GDP growth higher than estimated
STRONGER industrial production in the first quarter helped to nudge GDP growth up to 0.3 per cent although the economic picture remains lacklustre.
The upward revision of 0.1 per cent will nevertheless provide a small boost to the new Coalition government, which faces the daunting task of toning up the UK’s finances.
Howard Archer, chief UK economist at IHS Global Insight said of the figures: “This in itself is not overly worrying as overall growth in the first quarter was clearly dragged down appreciably by the very bad weather in January, and most indicators suggest that the recovery has firmed to a limited extent since then.”

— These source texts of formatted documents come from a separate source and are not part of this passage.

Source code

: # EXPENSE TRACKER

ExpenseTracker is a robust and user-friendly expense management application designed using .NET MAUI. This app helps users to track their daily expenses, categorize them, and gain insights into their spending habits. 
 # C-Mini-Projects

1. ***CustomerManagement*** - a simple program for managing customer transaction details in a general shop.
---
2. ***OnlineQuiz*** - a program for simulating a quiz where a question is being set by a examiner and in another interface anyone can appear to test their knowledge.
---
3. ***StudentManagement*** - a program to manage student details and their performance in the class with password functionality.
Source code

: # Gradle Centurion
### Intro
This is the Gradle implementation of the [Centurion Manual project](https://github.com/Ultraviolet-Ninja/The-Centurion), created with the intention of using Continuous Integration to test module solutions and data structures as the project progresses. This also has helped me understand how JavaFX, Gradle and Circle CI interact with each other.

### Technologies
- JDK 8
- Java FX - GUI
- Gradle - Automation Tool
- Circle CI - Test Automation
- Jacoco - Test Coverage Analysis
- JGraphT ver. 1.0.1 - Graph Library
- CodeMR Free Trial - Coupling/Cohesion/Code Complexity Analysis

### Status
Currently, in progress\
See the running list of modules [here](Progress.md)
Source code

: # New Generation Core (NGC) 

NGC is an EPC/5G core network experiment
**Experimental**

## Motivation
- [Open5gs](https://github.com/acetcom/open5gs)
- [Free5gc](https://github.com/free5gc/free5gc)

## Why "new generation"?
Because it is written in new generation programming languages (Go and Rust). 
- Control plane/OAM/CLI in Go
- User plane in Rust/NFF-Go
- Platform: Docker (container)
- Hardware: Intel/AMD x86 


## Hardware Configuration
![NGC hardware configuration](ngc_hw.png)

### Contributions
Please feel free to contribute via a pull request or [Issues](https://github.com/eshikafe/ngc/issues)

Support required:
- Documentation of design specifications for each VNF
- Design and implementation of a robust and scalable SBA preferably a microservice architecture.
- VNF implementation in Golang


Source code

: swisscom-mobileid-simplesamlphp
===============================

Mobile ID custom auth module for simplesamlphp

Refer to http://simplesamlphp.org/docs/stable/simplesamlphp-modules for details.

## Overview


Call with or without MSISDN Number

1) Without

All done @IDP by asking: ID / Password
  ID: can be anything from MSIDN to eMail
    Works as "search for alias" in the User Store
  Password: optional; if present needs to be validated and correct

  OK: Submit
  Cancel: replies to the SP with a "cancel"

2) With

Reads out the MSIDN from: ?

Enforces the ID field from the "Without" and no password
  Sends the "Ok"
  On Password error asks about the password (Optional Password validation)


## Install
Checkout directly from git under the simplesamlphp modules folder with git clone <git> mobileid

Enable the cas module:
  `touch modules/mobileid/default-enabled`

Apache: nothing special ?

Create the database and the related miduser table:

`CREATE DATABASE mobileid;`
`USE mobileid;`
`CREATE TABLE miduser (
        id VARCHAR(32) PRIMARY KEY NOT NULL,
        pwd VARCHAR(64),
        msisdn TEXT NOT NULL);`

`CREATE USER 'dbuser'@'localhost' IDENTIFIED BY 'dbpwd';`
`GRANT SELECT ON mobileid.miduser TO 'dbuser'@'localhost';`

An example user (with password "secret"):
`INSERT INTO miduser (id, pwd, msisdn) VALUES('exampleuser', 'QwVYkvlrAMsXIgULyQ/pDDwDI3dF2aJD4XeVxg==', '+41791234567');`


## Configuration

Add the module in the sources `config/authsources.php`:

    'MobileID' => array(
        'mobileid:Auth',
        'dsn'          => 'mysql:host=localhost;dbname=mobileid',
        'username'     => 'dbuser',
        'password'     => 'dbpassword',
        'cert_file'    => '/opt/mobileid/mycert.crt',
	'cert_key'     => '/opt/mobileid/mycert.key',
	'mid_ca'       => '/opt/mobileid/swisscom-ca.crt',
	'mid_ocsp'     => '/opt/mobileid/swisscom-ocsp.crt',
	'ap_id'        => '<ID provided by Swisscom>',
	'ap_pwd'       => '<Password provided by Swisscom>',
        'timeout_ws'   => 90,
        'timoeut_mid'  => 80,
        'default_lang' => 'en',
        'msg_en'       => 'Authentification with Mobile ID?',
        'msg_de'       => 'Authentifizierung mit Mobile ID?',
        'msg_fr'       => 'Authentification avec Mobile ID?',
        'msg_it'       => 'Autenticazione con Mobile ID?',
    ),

This figure could yet rise further if services growth, which was left unchanged at 0.2 per cent following bad winter weather, moves higher – as has been the case in previous quarters.
However, Archer pointed out that net trade was “very disappointingly negative” for a third successive quarter and sliced 0.4 percentage point off first quarter GDP growth as imports rose by 1.4 per cent quarter-on-quarter but exports were flat despite the weakened pound.
Economists warn that growth is now likely to remain subdued with high unemployment and looming fiscal tightening likely to weigh on consumer spending while the the Eurozone crisis threatens to dampen UK growth by limiting exports and knocking confidence.
Jonathan Loynes, chief European economist, says: “Overall, a pretty weak picture. With household spending flat, growth was therefore driven by government spending, inventories and investment. The first two won’t last much longer.
“We continue to expect growth of just one per cent or so in 2010 overall, picking up only slightly to 1.5 per cent in 2011.”
Mark Bolsom, head of the UK Trading Desk at Travelex Global Business Payments, added: “With a daunting level of national debt, rising inflation and low interest rates, I don’t think the economy will grow much past one per cent this year.
“The real crux of whether we’re going to carry on growing depends on the extent to which the forthcoming austerity measures contract the economy. UK economic growth will be determined by events on the 22 June.”